​Der ​VfL Wolfsburg legte unter Bruno Labaddia eine beeindruckende Rückrunde hin und schloss die Saison auf dem sechsten Platz ab. Da das Verhältnis zwischen dem Coach und Geschäftsführer Jörg Schmadtke dennoch äußerst angespannt war, entschied man sich für eine Trennung. Ohne den erfahrenen Coach an der Seitenlinie ​soll der Kader nun sinnvoll verstärkt werden. Diese Aufgabe gestaltet sich jedoch alles andere als einfach.


Bislang konnten die Niedersachsen drei Verstärkungen für die kommenden Spielzeit präsentieren. Als Königstransfer gilt der von den BSC Young Boys verpflichtete Rechtsverteidiger Kevin Mbabu. Für die linke Offensivseite konnte man den 25-jährigen Brasilianer Joao Vitor von Linzer ASK loseisen. ​Paulo Otavio, vormals FC Ingolstadt, ist hingegen als Back-up für die linke Abwehrseite vorgesehen.

Nadiem Amiri

Nadiem Amiri gilt als Wunschkandidat für das Mittelfeld



Da der VfL aufgrund der Qualifikation für die Europa League in der kommenden Saison wieder auf drei Hochzeiten tanzen wird, suchen Geschäftsführer Jörg Schmadtke und sein Sportdirektor Marcel Schäfer noch nach einem neuen Achter und einer echten Verstärkung für die Abwehrzentrale.
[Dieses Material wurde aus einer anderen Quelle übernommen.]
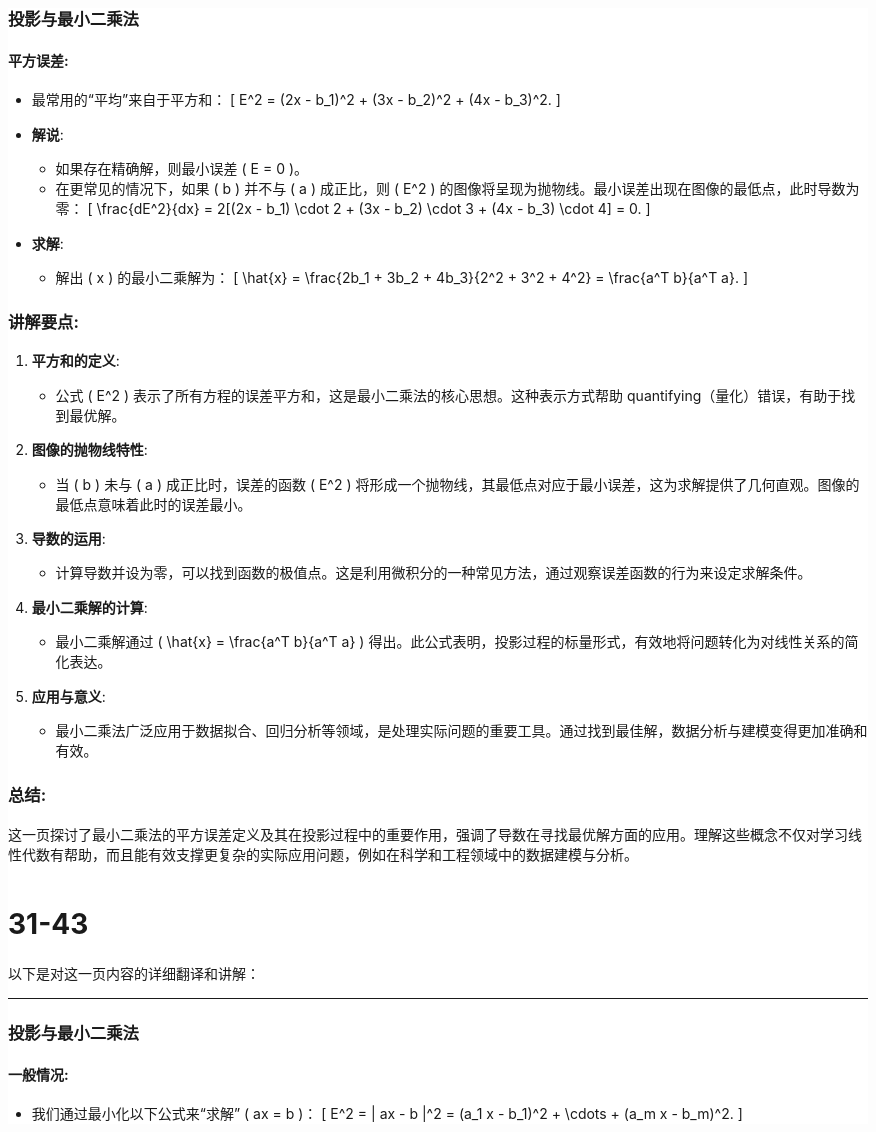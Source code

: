 
### **投影与最小二乘法**

#### **平方误差**:
- 最常用的“平均”来自于平方和：
  \[
  E^2 = (2x - b_1)^2 + (3x - b_2)^2 + (4x - b_3)^2.
  \]

- **解说**:
  - 如果存在精确解，则最小误差 \( E = 0 \)。
  - 在更常见的情况下，如果 \( b \) 并不与 \( a \) 成正比，则 \( E^2 \) 的图像将呈现为抛物线。最小误差出现在图像的最低点，此时导数为零：
    \[
    \frac{dE^2}{dx} = 2[(2x - b_1) \cdot 2 + (3x - b_2) \cdot 3 + (4x - b_3) \cdot 4] = 0.
    \]

- **求解**:
  - 解出 \( x \) 的最小二乘解为：
  \[
  \hat{x} = \frac{2b_1 + 3b_2 + 4b_3}{2^2 + 3^2 + 4^2} = \frac{a^T b}{a^T a}.
  \]

### **讲解要点**:

1. **平方和的定义**:
   - 公式 \( E^2 \) 表示了所有方程的误差平方和，这是最小二乘法的核心思想。这种表示方式帮助 quantifying（量化）错误，有助于找到最优解。

2. **图像的抛物线特性**:
   - 当 \( b \) 未与 \( a \) 成正比时，误差的函数 \( E^2 \) 将形成一个抛物线，其最低点对应于最小误差，这为求解提供了几何直观。图像的最低点意味着此时的误差最小。

3. **导数的运用**:
   - 计算导数并设为零，可以找到函数的极值点。这是利用微积分的一种常见方法，通过观察误差函数的行为来设定求解条件。

4. **最小二乘解的计算**:
   - 最小二乘解通过 \( \hat{x} = \frac{a^T b}{a^T a} \) 得出。此公式表明，投影过程的标量形式，有效地将问题转化为对线性关系的简化表达。

5. **应用与意义**:
   - 最小二乘法广泛应用于数据拟合、回归分析等领域，是处理实际问题的重要工具。通过找到最佳解，数据分析与建模变得更加准确和有效。

### **总结**:
这一页探讨了最小二乘法的平方误差定义及其在投影过程中的重要作用，强调了导数在寻找最优解方面的应用。理解这些概念不仅对学习线性代数有帮助，而且能有效支撑更复杂的实际应用问题，例如在科学和工程领域中的数据建模与分析。
# 31-43
以下是对这一页内容的详细翻译和讲解：

---

### **投影与最小二乘法**

#### **一般情况**:
- 我们通过最小化以下公式来“求解” \( ax = b \)：
  \[
  E^2 = \| ax - b \|^2 = (a_1 x - b_1)^2 + \cdots + (a_m x - b_m)^2.
  \]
Obwohl den beiden Kaderplanern viel daran gelegen ist, dem ​neuen Coach Oliver Glasner bereits zum Trainingsauftakt einen schlaGkräftigen Kader zur Verfügung zu stellen, ging die Kandidatensuche zuletzt nur schleppend voran.


Gegenüber der BILD geht Schmadtke soweit und spricht gar von einem "Stillstand auf dem Markt". Dabei haben die Wölfe mit dem offensiven Mittelfeldspieler ​Nadiem Amiri von der TSG 1899 Hoffenheim bereits eine potenzielle Verstärkung ausmachen können. Mit Bayer 04 Leverkusen hat jedoch auch ein Ligakonkurrent bereits die Fühler nach dem spielstarken 22-Jährigen ausgestreckt. Auch beim Werben um Xaver Schlager von RB Salzburg müssen sich die Niedersachsen mit Borussia Mönchengladbach einem weiteren Interessenten aus Deutschland erwehren.


Noch komplizierter stellt sich angeblich die Suche nach einem neuen Innenverteidiger dar. Insbesondere bei dieser Planstelle holen die VfL-Verantwortliche die Verfehlungen der Vergangenheit ein. So stehen mit Robin Knoche, John-Anthony Brooks, Marcel Tisserand, Felix Uduokhai und Jeffrey Bruma zwar aktuell gleich fünf zentrale Mittelfeldspieler unter Vertrag, nur wenige davon wussten bislang aber dauerhaft zu überzeugen. Bevor ein weiterer Defensivstratege verpflichtet werden kann, müssen sich die Wölfe daher von mindestens einem, besser noch zwei Abwehrrecken trennen. Die ärgsten Streichkandidaten sollen dabei ​Schalke-Rückkehrer Bruma und Brooks sein.

Jeffrey BrumaÊ

Jeffrey Bruma hat beim VfL wohl keine Zukunft mehr



Einen Einblick, inwiefern der überteuerte Kader die Transferbemühungen des Bundesligisten derzeit hemmt, gab nun auch Geschäftsführer Dr. Tim Schumacher. "Wir müssen ein Gehaltsgefüge haben, das dem sportlichen Erfolg entspricht und sind dabei, den Kader zu optimieren. Wir haben den einen oder anderen Spieler, der zu internationalen Bedingungen verpflichtet worden ist, aber vielleicht aktuell sportlich keine Rolle spielt", wird der 45-Jährige von der BILD zitiert.


Die angedachte Trennung von kaum eingesetzten Altlasten dürfte daher nicht bei Bruma enden. Neben dem niederländischen Verteidiger konnten sich auch Linksaußen Paul-Georges Ntep und der zuletzt an den FC Utrecht ausgeliehene Riechedly Bazoer keineswegs unverzichtbar machen. Da alle Drei jeweils jährlich knapp vier Millionen Euro Gehalt einstreichen und das Preis-Leistungsverhältnis längst in Schieflage geraten ist, erscheint eine vorzeitige Trennung fast schon unabdingbar.